I built my style loosely on Elmore Leonard’s 10 Rules of Writing. These make sense to me, but I also recognize their limitations and break them whenever I need to, knowing I am breaking them. The class I teach about them is called “There are No Rules - Here are Ten.” The Zen is right there in the title - There are no Rules. There really aren’t. Some things work better than other things. Some things that work now didn’t work a century ago and vice versa. This is art, not science. But it’s hard to remember this when an authority tells you the way it should be, and means it.

Stephen King, for example eschews theme and symbolism unless he finds it in his own work after writing it. He doesn’t put anything there deliberately, but he’s not adverse to finding something later and making the most of it. I however put them there. He also writes from situation instead of outline. Most authorities will grant, mostly because of King I’d wager, that outline isn’t always necessary, but in the books I'm reading they are highly recommended. This makes sense because these authors have written a non-fiction book. They think in outlines. That’s how non-fiction books are. Makes sense.

Outline or not outline—that’s inside baseball, beneath the hood mechanics, so to speak. The test of anything is the product. Does it work? Is it interesting? Does it say something? Very often the positive answer to these questions comes not because a book followed the rules, but because it broke them. Formula is consistent but seldom great. 

One day computers may be able to produce books to formula. It’s possible. Plug in enough rules, change the variables, and pop, you have a new thriller or mystery or romance (the most cited formulaic genres). But they’ll never be great because they’ve followed the rules.

That’s doesn't help my feeling of intimidation from the voice of authority speaking to me from the ivory pages of how-to books. I keep most of the rules instinctively because I’ve been influenced by books that used most of them. But I break the rules. I break them hard and deliberately sometimes—see THE FINGER TRAP for an example of my playful disregard for convention. Sometimes I can’t follow the rules because, frankly they’re boring and cliche and though they might work in the aggregate, they didn't work in this situation, or in that book, or from this point of view. 

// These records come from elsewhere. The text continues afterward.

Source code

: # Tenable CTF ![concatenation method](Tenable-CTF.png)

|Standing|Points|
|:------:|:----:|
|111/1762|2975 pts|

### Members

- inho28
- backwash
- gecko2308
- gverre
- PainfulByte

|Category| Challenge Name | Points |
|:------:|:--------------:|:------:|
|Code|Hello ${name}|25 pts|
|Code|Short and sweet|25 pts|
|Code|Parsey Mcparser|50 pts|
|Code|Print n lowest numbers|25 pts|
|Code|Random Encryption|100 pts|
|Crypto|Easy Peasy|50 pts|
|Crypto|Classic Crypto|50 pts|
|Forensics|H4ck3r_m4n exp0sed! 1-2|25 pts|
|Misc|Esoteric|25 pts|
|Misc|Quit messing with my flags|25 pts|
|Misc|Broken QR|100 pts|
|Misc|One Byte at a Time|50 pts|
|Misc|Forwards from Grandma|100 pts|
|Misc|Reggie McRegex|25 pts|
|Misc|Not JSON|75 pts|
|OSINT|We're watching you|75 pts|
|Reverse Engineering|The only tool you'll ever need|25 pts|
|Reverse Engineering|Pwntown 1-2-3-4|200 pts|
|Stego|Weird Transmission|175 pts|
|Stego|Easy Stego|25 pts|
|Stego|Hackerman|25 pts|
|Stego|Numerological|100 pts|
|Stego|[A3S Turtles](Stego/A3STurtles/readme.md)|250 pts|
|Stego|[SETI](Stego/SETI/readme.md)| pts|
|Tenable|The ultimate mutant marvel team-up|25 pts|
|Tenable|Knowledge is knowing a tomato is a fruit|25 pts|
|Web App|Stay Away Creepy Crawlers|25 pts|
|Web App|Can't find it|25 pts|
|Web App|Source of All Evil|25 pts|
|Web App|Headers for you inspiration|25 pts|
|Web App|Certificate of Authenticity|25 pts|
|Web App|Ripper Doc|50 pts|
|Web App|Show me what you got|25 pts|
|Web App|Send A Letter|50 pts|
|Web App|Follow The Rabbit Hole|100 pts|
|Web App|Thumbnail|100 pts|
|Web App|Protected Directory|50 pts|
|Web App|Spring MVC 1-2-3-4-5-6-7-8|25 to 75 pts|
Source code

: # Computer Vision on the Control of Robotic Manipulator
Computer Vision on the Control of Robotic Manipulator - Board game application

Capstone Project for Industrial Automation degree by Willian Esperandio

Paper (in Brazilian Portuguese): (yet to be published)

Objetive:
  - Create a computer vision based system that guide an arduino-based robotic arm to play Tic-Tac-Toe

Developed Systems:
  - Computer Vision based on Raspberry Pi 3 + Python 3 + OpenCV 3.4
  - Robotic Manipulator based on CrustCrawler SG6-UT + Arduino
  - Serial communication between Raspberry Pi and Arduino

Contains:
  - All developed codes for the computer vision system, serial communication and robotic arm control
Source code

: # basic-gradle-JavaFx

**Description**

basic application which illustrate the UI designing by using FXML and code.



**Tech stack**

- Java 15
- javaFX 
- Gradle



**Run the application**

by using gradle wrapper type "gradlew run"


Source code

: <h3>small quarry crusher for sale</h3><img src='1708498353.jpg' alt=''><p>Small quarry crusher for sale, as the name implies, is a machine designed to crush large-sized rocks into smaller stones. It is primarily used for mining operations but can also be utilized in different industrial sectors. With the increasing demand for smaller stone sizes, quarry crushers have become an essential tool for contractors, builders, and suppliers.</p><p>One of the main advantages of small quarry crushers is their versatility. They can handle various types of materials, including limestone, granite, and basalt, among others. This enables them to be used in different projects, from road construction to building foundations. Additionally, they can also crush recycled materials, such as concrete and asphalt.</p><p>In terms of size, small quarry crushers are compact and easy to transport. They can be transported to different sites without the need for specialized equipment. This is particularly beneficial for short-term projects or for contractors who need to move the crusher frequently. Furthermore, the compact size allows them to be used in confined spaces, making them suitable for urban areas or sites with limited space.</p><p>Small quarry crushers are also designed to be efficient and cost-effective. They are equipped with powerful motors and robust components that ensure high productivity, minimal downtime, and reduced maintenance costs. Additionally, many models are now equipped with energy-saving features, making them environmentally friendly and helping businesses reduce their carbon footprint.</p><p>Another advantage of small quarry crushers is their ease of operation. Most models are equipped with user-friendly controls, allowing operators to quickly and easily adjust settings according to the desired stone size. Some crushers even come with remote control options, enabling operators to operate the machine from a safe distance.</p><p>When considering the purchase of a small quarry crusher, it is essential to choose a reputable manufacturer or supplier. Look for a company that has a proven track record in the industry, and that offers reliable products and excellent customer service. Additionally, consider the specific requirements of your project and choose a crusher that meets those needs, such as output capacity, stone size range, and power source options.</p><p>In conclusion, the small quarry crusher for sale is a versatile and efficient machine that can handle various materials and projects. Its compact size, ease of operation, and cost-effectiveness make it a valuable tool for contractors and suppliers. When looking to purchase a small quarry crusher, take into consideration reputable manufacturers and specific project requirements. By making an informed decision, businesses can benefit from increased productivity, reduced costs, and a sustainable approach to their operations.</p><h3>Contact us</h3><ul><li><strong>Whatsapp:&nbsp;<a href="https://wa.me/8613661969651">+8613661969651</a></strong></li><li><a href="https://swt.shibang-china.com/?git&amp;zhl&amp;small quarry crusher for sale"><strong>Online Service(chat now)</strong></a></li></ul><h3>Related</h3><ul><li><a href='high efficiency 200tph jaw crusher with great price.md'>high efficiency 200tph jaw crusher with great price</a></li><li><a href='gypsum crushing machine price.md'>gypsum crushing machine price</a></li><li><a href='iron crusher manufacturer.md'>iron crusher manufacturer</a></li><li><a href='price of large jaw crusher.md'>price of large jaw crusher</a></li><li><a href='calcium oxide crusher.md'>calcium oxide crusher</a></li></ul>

All this recent study has made me very aware of the arbitrary “rules” of writing and I’ll be able to share them coherently with an eager class of mystery authors next year. I’ve known them for a long time, absorbed them and disregarded them in turn. Now, I can catalog them all. Bully for us.

But, of course, being so deep in advice books, I can’t help but readdress my own work, past and present, by their guidelines. Like I said, it's making me honest. Luckily, from the safety of published authorship, I can apply them like any piece of advice or criticism; “you’re right, I’ll change it,” “you’re right, I can’t/won’t change it,” or “you’re wrong.” And going on, I'll continue to feel my way ahead as I always have.

No one gets all the rules right, even the rules that are right like grammar, passive voice and punctuation. Stephen King admitted in his On Writing that it’s a matter of “do as I say, not as I do.” That’s authoritative writing advice in a nutshell. 

But I prefer Pablo Picasso's quote: “Learn the rules like a pro, so you can break them like an artist.”

When the only way out is deeper in…

A genre-bending, voice-driven, modern noir, comedy, 
coming of age, mid-life crisis, social satire, detective mystery. 
With quiche.


  1. I really did love your class on There are No Rules - Here are Ten. I do find it interesting that a lot of writers say never use 'said' as a dialogue tag and others say only use said. It's hard to find that balance of what is right for you as a writer. I've also been told that using 'was' turns the writing very passive, but I've been reading a published novel that in the first chapter has a good dozen was words in the first page. It's hard to know what to believe these days.

    1. Absolutely. It's good to see what's worked in the past, but ultimately everyone needs to find their own voice.